Protein sequencing involves determining the arrangement of the amino acid building blocks of the protein. It is common to sequence a protein by determining the DNA sequence encoding the protein . This, however, is only possible if a cloned gene is available. It is still often the case that chemical protein sequencing, as described subsequently, must be performed in order to manufacture an oligonucleotide probe that can then be used to locate the target gene. The most popular direct protein chemical sequencing technique in use today is the Edman degradation procedure. This is a series of chemical reactions, which remove one amino acid at a time from a certain end of the protein (the amino terminus). Each amino acid that is released has been chemically modified in the release reaction, allowing the released product to be detected using a technique called reverse phase chromatography. The identity of the released amino acids is sequentially determined, producing the amino acid sequence of the protein.

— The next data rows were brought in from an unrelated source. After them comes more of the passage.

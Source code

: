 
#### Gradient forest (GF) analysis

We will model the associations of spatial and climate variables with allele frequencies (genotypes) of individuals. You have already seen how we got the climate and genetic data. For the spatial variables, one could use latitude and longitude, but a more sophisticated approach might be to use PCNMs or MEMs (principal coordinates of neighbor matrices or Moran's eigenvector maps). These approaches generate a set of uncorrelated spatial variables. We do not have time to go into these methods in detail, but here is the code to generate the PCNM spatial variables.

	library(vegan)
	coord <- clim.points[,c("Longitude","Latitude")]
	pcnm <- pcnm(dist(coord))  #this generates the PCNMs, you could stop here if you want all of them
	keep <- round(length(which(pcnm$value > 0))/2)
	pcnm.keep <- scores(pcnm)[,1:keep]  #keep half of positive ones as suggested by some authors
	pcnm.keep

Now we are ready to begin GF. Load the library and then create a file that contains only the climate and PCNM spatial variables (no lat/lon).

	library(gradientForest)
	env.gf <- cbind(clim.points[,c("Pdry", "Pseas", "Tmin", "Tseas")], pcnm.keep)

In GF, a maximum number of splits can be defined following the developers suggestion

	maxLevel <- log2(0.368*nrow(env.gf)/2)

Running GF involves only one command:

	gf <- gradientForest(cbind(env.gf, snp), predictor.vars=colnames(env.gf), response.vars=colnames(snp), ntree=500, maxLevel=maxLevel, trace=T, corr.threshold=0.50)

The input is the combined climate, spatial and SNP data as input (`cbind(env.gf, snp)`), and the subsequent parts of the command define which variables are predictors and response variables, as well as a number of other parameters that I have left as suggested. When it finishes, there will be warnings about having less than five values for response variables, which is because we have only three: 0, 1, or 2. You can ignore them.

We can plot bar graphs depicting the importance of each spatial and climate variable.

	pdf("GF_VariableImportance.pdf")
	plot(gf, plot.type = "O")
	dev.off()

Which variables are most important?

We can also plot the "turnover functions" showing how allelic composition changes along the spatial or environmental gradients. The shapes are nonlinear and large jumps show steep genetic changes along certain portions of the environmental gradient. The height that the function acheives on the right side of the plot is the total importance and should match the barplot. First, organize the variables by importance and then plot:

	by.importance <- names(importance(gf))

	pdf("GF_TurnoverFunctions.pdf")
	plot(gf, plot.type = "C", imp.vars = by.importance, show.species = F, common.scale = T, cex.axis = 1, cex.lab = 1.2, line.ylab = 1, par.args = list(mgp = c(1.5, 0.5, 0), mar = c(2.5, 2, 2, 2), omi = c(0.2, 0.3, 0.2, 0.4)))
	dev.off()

Another protein sequencing technique is called fast atom bombardment mass spectrometry, or FABMS. This is a powerful technique in which the sample is bombarded with a stream of fast atoms, such as argon. The protein becomes charged and fragmented in a sequence-specific manner. The fragments can be detected and their identity determined. The expense and relative scarcity of the necessary equipment can be a limitation to the technique, though.
Still another protein sequencing strategy is the digestion of the protein with specialized protein-degrading enzymes called proteases. The shorter fragments that are generated, called peptides, can then be sequenced. The problem then is to order the peptides. This is done by the use of two proteases that cut the protein at different points, generating overlapping peptides. The peptides are separated and sequenced, and the patterns of overlap and the resulting protein sequence can be deduced.